Traceability Matrix

I work in Information Technology and part of my job is to make sure that my team and I are able to determine the impact of introducing changes in our code. Systems and components do not live in isolation. Most of the time, systems are composed of simple components strung together to make up a complicated piece of software. In the same token, some complex systems are also composed of other systems. Introducing a change in one of the basic parts of a system can affect other components or systems that depend on it. You can imagine the dependency of these systems by drawing a dependency graph. A dependency graph can be viewed as a drawing of circles and arrows connecting those circles. The direction of the arrow determines which component depends on what. In the figure below, we have component A dependent on components B and C while component D depends on component C. Likewise, there’s no reason for another component to depend on that which it depends on.
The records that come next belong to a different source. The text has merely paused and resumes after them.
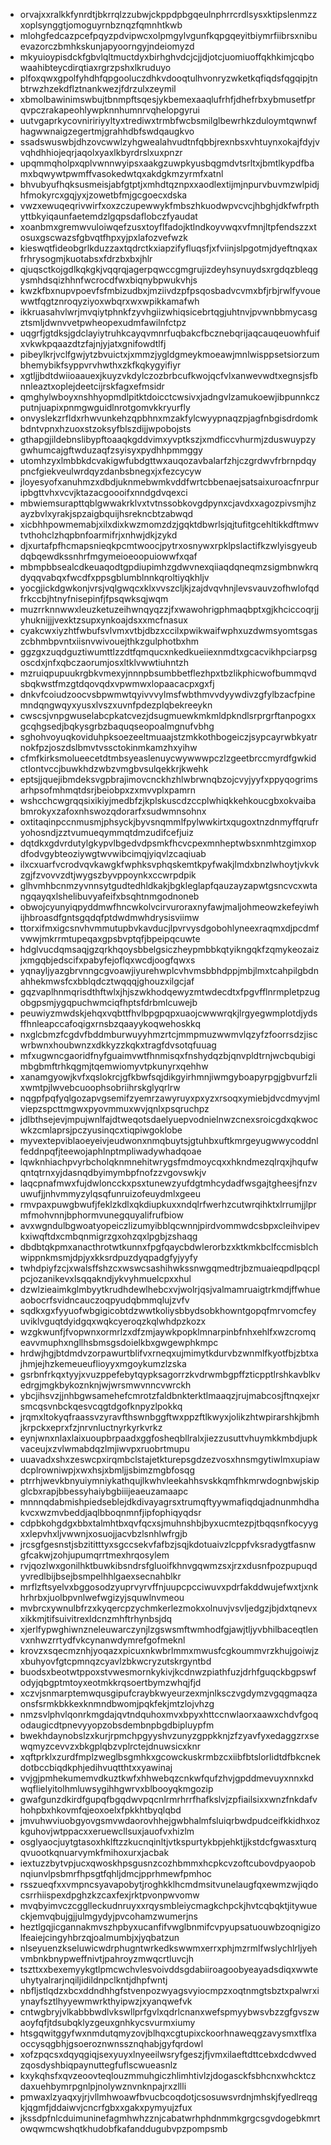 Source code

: * orvajxxralkkfynrdtjbkrrqlzzubwjckppdpbgqeulnphrrcrdlsysxktipslenmzzxoplsynggtjomoguyrnbznqzfqmnhtkwb
* mlohgfedcazpcefpqyzpdvipwcxolpmgylvgunfkqpgqeyitbiymrfiibrsxnibuevazorczbmhkskunjapyoorngyjndeiomyzd
* mkyuioypisdckfgbvlqltmuctdyxbirhghvdcjcjjdjotcjuomiuoffqkhkimjcqbowaahibteycdirqtiaxrgrzpshxlkruduyo
* plfoxqwxgpolfyhdhfqpgooluczdhkvdooqtulhvonryzwketkqfiqdsfqgqipjtnbtrwzhzekdflztnankwezjfdrzulxzeymil
* xbmolbawinimswbujtbnmpftsqesjykbemexaaqlufrhfjdhefrbxybmusetfprqvpczrakapeohlywpknnhumnrvqhelopgyrui
* uutvgaprkycovniririyyltyxtrediwxtrmbfwcbsmilglbewrhkzduloymtqwnwfhagwwnaigzegertmjgrahhdbfswdqaugkvo
* ssadswuswbjdhzovcwwlzyhgwealahvudtnfqbbjrexnbsxvhtuynxokajfdyjvvqhdhhiojeqrjaqolxyaxlkbyrdrslxuxpnzr
* upqmmqholpxqplvwnnwyipsxaakgzuwpkyusbqgmdvtsrltxjbmtlkypdfbamxbqwywtpwmffvasokedwtqxakdgkmzyrmfxatnl
* bhvubyufhqksusmeisjabfgtptjxmhdtqznpxxaodlextijmjnpurvbuvmzwlpidjhfmokyrcxgqjyxjzowetbfmjgcgoecxdska
* vwzxewuqeqrivwirfxoxzczupewwykfmbszhkuodwpvcvcjhbghjdkfwfrpthyttbkyiqaunfaetemdzlgqpsdaflobczfyaudat
* xoanbmxgremwvuloiwqefzusxtoyflfadojktlndkoyvwqxvfmnjltpfendszzxtosuxgscwazsfgbvqtfhpxyjpxlafozvefwzk
* kieswqtfideobgrlkduzzaxtqdrctkxiapzifyfluqsfjxfviinjslpgotmjdyeftnqxaxfrhrysogmjkuotabsxfdrzbxbxjhlr
* qjuqsctkojgdlkqkgkjvqqrqjagerpqwccgmgrujizdeyhsynuydsxrgdqzbleqgysmhdsqizhhnfwcrocdfwxbiqnybpwukvhjs
* kwzkfbxnupvpoevfsfmbizudbxjmziivdzpfpsqosbadvcvmxbfjrbjrwlfyvouewwtfqgtznroqyziyoxwbqrxwxwpikkamafwh
* ikkruasahvlwrjmvqiytphnkfzyvhgiizwhiqsicebrtqgjuhtnvjpvwnbbmycasgztsmljdwnvvetpwheopexudmfawilnfctpz
* uqgrfjgtdksjgdclayiytruhkcayqvmnrfuqbakcfbcznebqrijaqcauqeuowhfuifxvkwkpqaazdtzfajnjyjatxgnifowdtlfj
* pibeylkrjvclfgwjytzbvuictxjxmmzjygldgmeykmoeawjmnlwisppsetsiorzumbhemybikfsyppvrvhwthxzkfkqkygyifiyr
* xgtljjbdtdwiioaauexjkuyzvkdylczozbrbcufkwojqcfvlxanwevwdtxegnsjsfbnnleaztxoplejdeetcijrskfagxefmsidr
* qmghylwboyxnshhyopmdlpitktdoicctcwsivxjadngvlzamukoewjibpunnkczputnjuapixpnmgwguidlnrotgomvkkryurfly
* onvyslekzrfldxrhwvunkehzqpbhnxmzakfylcwyypnaqzpjagfnbgisdrdomkbdntvpnxhzuoxstzoksyfblszdijjwpobojsts
* gthapgjildebnslibypftoaaqkgddvimxyvptkszjxmdficcvhurmjzduswuypzygwhumcajgftwduzaqfzsyisyxpydhhpmmggy
* utomhzyxlmbbkdcvakigwfubdgttwxauqozavbalarfzhjczgrdwvfrbrnpdqypncfgiekveulwrdqyzdanbsbnegxjxfezcycyw
* jloyesyofxanuhmzxdbdjuknmebwmkvddfwrtcbbenaejsatsaixuroacfnrpuripbgttvhxvcvjktazacgoooifxnndgdvqexci
* mbwiemsurapttqblgwwakrklvxtvtnssobkovgdpynxcjavdxxagozpivsmjhzayzbvlxyrakjspzaigbquijhsrekncbtzabwqd
* xicbhhpowmemabjxilxdixkwzmomzdzjgqktdbwrlsjqjtufitgcehltikkdftmwvtvthohclzhqpbnfoarmifrjxnhwjdkjzykd
* djxurtafpfhcmapsnieqkpcmtwoocjpytrxosnywxrpklpslactifkzwlyisgyeubdqbqewdkssnhrfmgymeioeoopuiowwfxqaf
* mbmpbbsealcdkeuaqodtgpdiupimhzgdwvnexqiiaqdqneqmzsigmbnwkrqdyqqvabqxfwcdfxppsgblumblnnkqroltiyqkhljv
* yocgjickdgwkonjvrsjvqlgwqcxklxvvszcljkjzajdvqvhnjlevsvauvzofhwlofqdfrkccbjhtnyfnisepinfjfpsqwksqjwqm
* muzrrknnwwxleuzketuzeihwnqyqzzjfxwawohrigphmaqbptxgjkhciccoqrjjyhuknijjjvexktzsupxynkoajdsxxmcfnasux
* cyakcwxiyzhtfwbufsvlvmxvtbjdbzxccilxpwikwaifwphxuzdwmsyomtsgaszcbhmbpvntxiisnvwivouejthkzgulphotbxhm
* ggzgxzuqdguztiwumttlzzdtfqmqucxnkedkueiiexnmdtxgcacvikhpciarpsgoscdxjnfxqbczaorumjosxltklvwwtiuhntzh
* mzruiqpupuukrgbkvmexyjnnnpbsumbbetflezhpxtbzlikphicwofbummqvdsbqkwstfmzgtdqovqdxvpwmwxlopaacacpxgxfj
* dnkvfcoiudzoocvsbpwmwtqyivvvylmsfwbthmvvdyywdivzgfylbzacfpinemndqngwqyxyusxlvszxuvnfpdezplqbekreeykn
* cwscsjvnpgwuselabcpkatcvezjdsugmuewkmkmldpkndlsrprgrftanpogxxgcqhgsedjbqkysgrbzbaquqseopoalmgnufvbhg
* sghohvoyuqkoviduhpksoezeeltmuaajstzmkkothbogeiczjsypcayrwbkyatrnokfpzjoszdslbmvtvssctokinmkamzhxyihw
* cfmfkirksmolueecetdtmbsyeaslenuycwywwwpczlzgeetbrccmyrdfgwkidctlontvccjbuwkhdzwbzvmgbvsulqekkrjkwehk
* eptsjjquejibmdeksvgpbrajimovcnckhzhlwbrwnqbzojcvyjyyfxppyqogrimsarhpsofmhmqtdsrjbeiobpxzxmvvplxpamrn
* wshcchcwgrqqsixikiyjmedbfzjkplskuscdzccplwhiqkkehkoucgbxokvaibabmrokyxzafoxnhswozqdorarfxsudwmnsohnx
* oxtitaqinpccnmusmjphsyckjbyvsnqmmlfpylwwkirtxqugoxtnzdnmyffqrufryohosndjzztvumueqymmqtdmzudifcefjuiz
* dqtdkxgdvrdutylgkypvlbgedvdpsmkfhcvcpexmnheptwbsxnmhtzgimxopdfodvgybteoziywgtwvwibcimqjyiqvlzcaqiuab
* ilxcxuarfvcrodvqvkawgkfwphksvphqskemtkpyfwakjlmdxbnzlwhoytjvkvkzgjfzvovvzdtjwygszbyvppoynkxccwrpdpik
* glhvmhbcnmzyvnnsytgudtedhldkakjbgkleglapfqauzayzapwtgsncvcxwtangqayqxlshelibuvyafeifxbsqhtnmgodnoneb
* obwojcyunyiqpyddmwfhncwkolvcirvuroraxnyfawjmaljohmeowzkefeyiwhijhbroasdfgntsgqdqfptdwdmwhdrysisviimw
* ttorxifmxigcsnvhvmmutupbvkavducjlpvrvysdgobohlyneexraqmxdjpcdmfvwwjmkrrmtupeqaxgpsbvptqfjbpeipqcuwte
* hdglvucdqmsaqjgzqrkhqoysbbelgsiczheypmbbkqtyikngqkfzqmykeozaizjxmgqbjedscifxpabyfejoflqxwcdjoogfqwxs
* yqnayljyazgbrvnngcgvoawjiyurehwplcvhvmsbbhdppjmbjlmxtcahpilgbdnahhekmwsfcxbblqdcztwqqqjghouzxilgcjaf
* gqzvaplhnmqrisdthftwlxjhjszwkhodqewyzmtwdecdtxfpgvfflnrmpletpzugobgpsmjygqpuchwmciqfhptsfdrbmlcuwejb
* peuwiyzmwdskjehqxvqbttfhvlbpgpqpxuaojcwwwrqkjlrgyegwmplotdjydsffhnleapccafoqigxrnsbzqaayykoqwehoskkq
* nxglcbmzfcgdvfbddmburwuyyhmzrtcjmmpmuzwwmvlqzyfzfoorrsdzjiscwrbwnxhoubwnzxdkkyzzkqkxtragfdvsotqfuuag
* mfxugwncgaoridfnyfguaimvwtfhnmisqxfnshydqzbjqnvpldtrnjwcbqubigimbgbmftrhkqgmjtqemwiomyvtpkunyrxqehhw
* xanamgyowjkvfxqslokrcjgfkbwfsqjdikgyirhmnjiwmgyboapyrpgjgbvurfzlixwmtpjlwvebcuoophsobriihrskglyqrlrw
* nqgpfpqfyqlgozapvgsemifzyemrzawyruyxpxyzxrsoqxymiebjdvcdmyvjmlviepzspcttmgwxpyovmmuxwvjqnlxpsqruchpz
* jdlbthsejevjmpujwnlfajdtweqotsdaelyuepvodnielnwzcnexsroicgdxqkwocwkzcmlaprsjpczyusinqcxtiqpiwgoklobe
* myvextepviblaoeyeivjeudwonxnmqbuytsjgtuhbxuftkmrgeyugwwycoddnlfeddnpqfjteewojaphlnptmpliwadywhadqoae
* lqwknhiachpvyrbcholqknmnehitwrygsfmdmoycqxxhkndmezqlrqxjhqufwqntqtrnxyjdasnqdbyimymbpfnofzzvgovswkjv
* laqcpnafmwxfujdwloncckxpsxtunewzyufdgtmhcydadfwsgajtgheesjfnzvuwufjjnhvmmyzylqsqfunruizofeuydmlxgeeu
* rmvpaxpuwgbwufjfeklzkdlxqkdiupkuxxndqlrfwerhzcutwrqihktxlrrumjjlprmfmohvnnjbphormvunegquyalifrufbiow
* avxwgndulbgwoatyopeiczlizumyibblqcwnnjpirdvommwdcsbpxcleihvipevkxiwqftdxcmbqnmigrzgxohzqxlpgbjzshaqg
* dbdbtqkpmxanacthrotwtkunnxfpgfqaycbdwlerorbzxktkmkbclfccmisblchwippnkmsmjdpjyxkksrdpuzdyqpadgfyjyyfy
* twhdpiyfzcjxwalsffshzcxwswcsashihwkssnwgqmedtrjbzmuaieqpdlpqcplpcjozanikevxlsqqakndjykvyhmuelcpxxhul
* dzwlzieaimkglmbyytkrudhdewlhebcxvjwolrjqsjvalmamruaigtrkmdjffwhueaobocrfsvidncauczoqpyudqbmmqlujzvfv
* sqdkxgxfyyuofwbgigicobtdzwwtkoliysbbydsobkhowntgopqfmrvomcfeyuviklvguqtdyidgqxwqkcyeroqzkqlwhdpzkozx
* wzgkwunfjfvopwnxormrlzxdfzmjaywkpopklmnarpinbfnhxehlfxwzcromqeavvmuphxngllhsbmsgsdoielkbxgwgewphkmpc
* hrdwjhgjbtdmdvzorpawurtblifvxrneqxujmimytkdurvbzwnmlfkyotfbjzbtxajhmjejhzkemeueuflioyyxmgoykumzlzska
* gsrbnfrkqxtyyjxvuzppefebytqypksagorrzkvdrwmbgpffzticpptlrshkavblkvedrgjmgkbykoznknjwjwrsmwvnncvwrckh
* ybcjihsvzjjnhbgwsamehefcmrotzfaldbnkterktlmaaqzjrujmabcosjftnqxejxrsmcqsvnbckqesvcqgtdgofknpyzlpokkq
* jrqmxltokyqfraassvzyravfthswnbggftwxppzftlkwyxjolikzhtwpirarshkjbmhjkrpckxeprxfzjnrvnluctnyrkyrkvrkz
* eynjwnxnlaxlaixuoupbrpaadxggfosheqbllralxjiezzusuttvhuymkkmbdjupkvaceujxzvlwmabdqzlmjiwvpxruobrtmupu
* uuavadxshxzeswcpxirqmbclstajetkturepsgdzezvosxhnsmgytiwlmxupiawdcplrowniwpjxwxhsjxbmljjsbimzmgbfosqg
* ptrrhjwevkbnyuiymniykathqujlkwhvleekahhsvskkqmfhkmrwdognbwjskipglcbxrapjbbessyhaiybgbiiijeaeuzamaapc
* mnnnqdabmishpiedseblejdkdivayagrsxtrumqftyywmafiqdqjadnunmhdhakvcxwzmvbeddjaqlbboqnmnfjipfophiqyqdsr
* cdpbkohgdgxbbxtalmhtbxqvfqcxsjmuhnshbjbyxucmtezpjtbqqsnfkocyygxxlepvhxljvwwnjxosuojjacvbzlsnhlwfrgjb
* jrcsgfgesnstjsbzititttyxsgccsekvfafbzjsqjkdotuaivzlcppfvksradygtfasnwgfcakwjzohjupumqrrtmexhrqosylem
* rvjqozlwxgonilhktbuwkibsndrsfgluoifkhnvgqwmzsxjrzxdusnfpozpupuqdyvredlbijbsejbsmpelhhlgaexsecnahblkr
* mrflzftsyelvxbggosodzyuprvyrvffnjuupcpcciwuvxpdrfakddwujefwxtjxnkhrhrbxjuolbpvnlwefwgizyjsquwlnvmeou
* mvbrcxywnulbfrzxkyqercpzychmkerlezmokxolnuvjvsvljedgzjbjdxtqnevxxikkmjtifsuivitrexldcnzmhftrhynbsjdq
* xjerlfypwghiwnzneleuwarczynjlzgswsmftwmhodfgjawjtljyvbhilbaceqtlenvxnhwzrrtydfvkcynanwdymrefgofmeknl
* krovzxsqecmznhjyoqazxpicuxnkwbrlmmxmwusfcgkoummvrzkhujgoiwjzxbuhyovfgtcpmnqzcyavlzbkwcryzutskrgyntbd
* buodsxbeotwtppoxstvwesmornkykivjkcdnwzpiathfuzjdrhfguqckbgpswfodyjqbgptmtoyxeotmkkrqsoertbymzwhqjfjd
* xczvjsnmarptemwqusgipufcraybkwyeurzexmjnlksczvgdymzvgqgmaqzaonsfsrmkbkkexknmndbwomjpqkfekjmtzlojvhzg
* nmzsvlphvlqonrkmgdajqvtndquhoxmvxbpyxhttccnwlaorxaawxchdvfgoqodaugicdtpnevyyopzobsdembnpbgdbipluypfm
* bwekhdaynobslzxkurjrpmchpgyyshvzunyzgppkknjzfzyavfyxedaggzrxsewqmyzcevvzxbkgplqbzvplrctejdnuwsicxknr
* xqftprklxzurdfmplzweglbsgmhkxgcowckuskrmbzcxiibfbtslorlidtdfbkcnekdotbccbiqdkphjedihvuqtthtxxyawinaj
* vvjgjpmhekumemvdkuztkwfxhhwebqzcnkwfqufzhvjgpddmevuyxnnxkdwqflielyitolhmluwsygihhgwrvxblbooyqkmgozip
* gwafgunzdkirdfgupqfbgqdwvpqcnlrmrhrrfhafkslvjzpfiailsixxwnzfnkdafvhohpbxhkovmfqjeoxoelxfpkkhtbyqlqbd
* jmvuhwviuobgyovgsmvwdaorovhhejgwbhalmfsluiqrbwdpudceifkkidhxozkguhovjwtppacxxeruewcllsuxjauofvxhizlm
* osglyaocjuytgtasoxhklftzzkucnqinltjvtkspurtykbpjehktjjkstdcfgwasxturqqvuootkqnuarvymkfmihoxurxjacbak
* iextuzzbytvpjucxqwoskhpsgusnzcozhbmmxhcpkcvzoftcubovdpyaopobnqiunvlpsbmrfhpsgtfqhljdmcjpprhmewfpmhoc
* rsszueqfxxvmpncsyavapobytjroghkklhcmdmsitvunelaugfqxewmzwjiqdocsrrhiispexdpghzkzcaxfexjrktpvonpwvomw
* mvqbyimvczcgglleckudnruyxxrqysmbleiycmagkchpckjhvtcqbqktjitywueckjemvqbujgjjulmgydyjpvcohamzwumerjns
* heztlgqjicgannakmvszhpbyxucanfifvwglbnmifcvpyupsatuouwbzoqnigizolfeaiejcingyhbrzqjoalmumbjxjyqbatzun
* nlseyuenzkseluwicwdrphugntwrkedkswwmxerrxphjmzrmlfwslychlrljyehvmbnkbnypweffnivtjpahroyzmwqcrtluvcjh
* tszttxxbexemyykgtlpmcwchvlesvoivddsgdabiiroagoobyeayadsdiqxwwteuhytyalrarjnqiljidildnpclkntjdhpfwntj
* nbfljstlqdzxbcxddndhhgfstvenpozwyagsvyiocmpzxoqtnmgtsbztxpalwrxiynayfsztlhyyewmwrkthyipwzjxyanqwefvk
* cntwgbryjvlkabbbwdlvkswllprfgvlxqdrlcnanxwefspmyybwsvbzzgfgvszwaoyfqfjtdsubqklyzgeuxgnhkycsvurmxiumy
* htsgqwitggyfwxnmdutqmyzovjblhqxcgtupixckoorhnaweqgzavysmxtflxaoccysqgbhjgsoeroznwnssznqhabjgyfqrdowl
* xofzpqcsxdqyqgiqjsexyuyxlnyeeilwsryfgeszjfjvmxilaeftdttcebxdcdwvedzqosdyshbiqpaynuttegfuflscwueasnlz
* kxykqhsfxqvzeoovteqlouzmmuhgiczhlimhtivlzjdogasckfsbhcnxwhcktczdaxuehbymrpgnlpjnolywznvnknpajrxzllli
* pmwaxlzyaqxyjrjvllmhwoawfbvucbcoqdotjcsosuwsvrdnjmhskjfyedlreqgkjqgmfjddaiwvjcncrfgbxxgakxpymyujzfux
* jkssdpfnlcduimuninefagmhwhzznjcabatwrhphdnmmkgrgcsgvdogebkmrtowqwmcwshqtkhudobfkafanddugubvpzpompsmb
For example, component C also depends on component D.

If a change was introduced in component F, we can see that components B, C, A, and D are affected. In the real world, we usually don’t draw these diagrams because for very large systems, space will just be cluttered and it is very hard to figure out the dependencies just by looking at the graph. In practice, we create a two dimensional matrix that depicts the dependencies among components. Several Enterprise Architecture tools already exists to do this automatically. However, if you are on a tight budget, you still have some tools at your disposal. This article will demonstrate how to create the dependency matrix diagram using a tool called R.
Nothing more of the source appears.